8-K 1 j1034_8k.htm 8-K Prepared by MerrillDirect


SECURITIES AND EXCHANGE COMMISSION
WASHINGTON, D.C. 20549

FORM 8-K

CURRENT REPORT
PURSUANT TO SECTION 13 OR 15(D) OF
THE SECURITIES EXCHANGE ACT OF 1934

Date of Report (Date of earliest event reported): August 1, 2001

Beazer Homes USA, Inc.
(Exact name of registrant as specified in its charter)

Delaware 001-12822 58-2086934
(State or other jurisdiction (Commission (IRS Employer
of incorporation) File Number) Identification No.)

 

5775 Peachtree Dunwoody Road, Suite B-200, Atlanta, Georgia 30342
(Address of Principal Executive Offices)
 
(404) 250-3420
(Registrant’s telephone number, including area code)
 
Not Applicable
(Former name or former address, if changed since last report)

 



 

Item 2.  Acquisition or Disposition of Assets

             On August 1, 2001, Beazer Homes USA, Inc. (the “Company” or “Beazer”), through its wholly-owned subsidiary, Beazer Homes Holdings Corp. (“Holdings”), completed its acquisition of the homebuilding operations of Sanford Homes of Colorado.  The transaction occurred pursuant to an Agreement for Sale and Purchase of Assets and Stock by and among Beazer, Holdings, Sanford Homes of Colorado, LLLP (“SHOC”), Charles H. Sanford III, Linda A. Elliott and April Corporation (“April”).  Pursuant to this agreement, Beazer, through Holdings, acquired certain operational assets and liabilities of SHOC and all of the capital stock of April.  The April stock was acquired from trusts maintained for the benefit of Charles H. Sanford III and Linda A. Elliot.

             The aggregate purchase price paid in the Sanford Homes acquisition was approximately $66 million dollars including the assumption of liabilities aggregating approximately $35.5 million.  The purchase price is subject to possible adjustment, which we expect to be finalized by September 30, 2001. The cash portion of the purchase price was funded from borrowings under Beazer’s $250 million revolving credit facility and cash flow from operations.
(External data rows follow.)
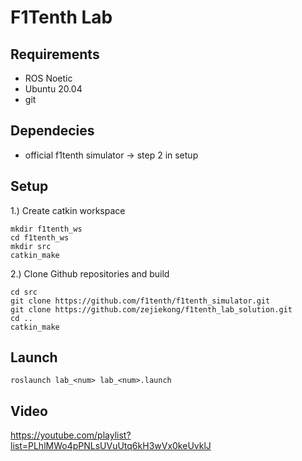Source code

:# F1Tenth Lab

## Requirements
* ROS Noetic
* Ubuntu 20.04
* git

## Dependecies
* official f1tenth simulator -> step 2 in setup

## Setup

1.) Create catkin workspace <br>
```
mkdir f1tenth_ws 
cd f1tenth_ws
mkdir src
catkin_make
```

2.) Clone Github repositories and build <br>
```
cd src
git clone https://github.com/f1tenth/f1tenth_simulator.git
git clone https://github.com/zejiekong/f1tenth_lab_solution.git
cd ..
catkin_make
```

## Launch
``` 
roslaunch lab_<num> lab_<num>.launch
```

## Video 
https://youtube.com/playlist?list=PLhlMWo4pPNLsUVuUtq6kH3wVx0keUvklJ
             Neither Beazer nor any of its affiliates had, and to the knowledge of Beazer no director or officer of Beazer and its affiliates had, any material relationship with SHOC, April or Mr. Sanford or Ms. Elliott or their respective affiliates prior to the acquisition.

             SHOC and April and their predecessors have been in the business of building homes in the metropolitan Denver area since 1961.  Sanford Homes is the third largest private homebuilder in the Denver area (in revenues), closing 354 homes in calendar 2000.

Item 7. Financial Statements and Exhibits.
   
(a) Financial Statements of Business Acquired
   
  The financial statements of SHOC and April for the periods required by Rule 3-05(b) of Regulation S-X will be filed by amendment to this Form 8-K on or before October 15, 2001.
   
(b) Pro Forma Financial Information.
   
  The pro forma financial information required by Article 11 of Regulation S-X will be filed by amendment to this Form 8-K on or before October 15, 2001.
   
(c) Exhibits

Exhibit Number

10.1 Agreement for Sale and Purchase of Assets and Stock among Beazer Homes Holdings Corp., Beazer Homes USA, Inc., Sanford Homes of Colorado, LLLP, Charles H. Sanford III, Linda A. Elliott and April Corporation dated June 28, 2001.
   
99.1 Form of Press Release dated August 2, 2001.

 

SIGNATURES

             Pursuant to the requirements of the Securities Exchange Act of 1934, the registrant has duly caused this report to be signed on its behalf by the undersigned, thereunto duly authorized.

        Beazer Homes USA, Inc.
         
____________, 2001     By: /s/ David S. Weiss
Date      
        David S. Weiss, Executive
Vice President and Chief
Financial Officer

 

EXHIBIT INDEX

Exhibit Number Description


10.1 Agreement for Sale and Purchase of Assets and Stock among Beazer Homes Holdings Corp., Beazer Homes USA, Inc., Sanford Homes of Colorado, LLLP, Charles H. Sanford III, Linda A. Elliott and April Corporation dated June 28, 2001.
   
99.1 Form of Press Release dated August 2, 2001.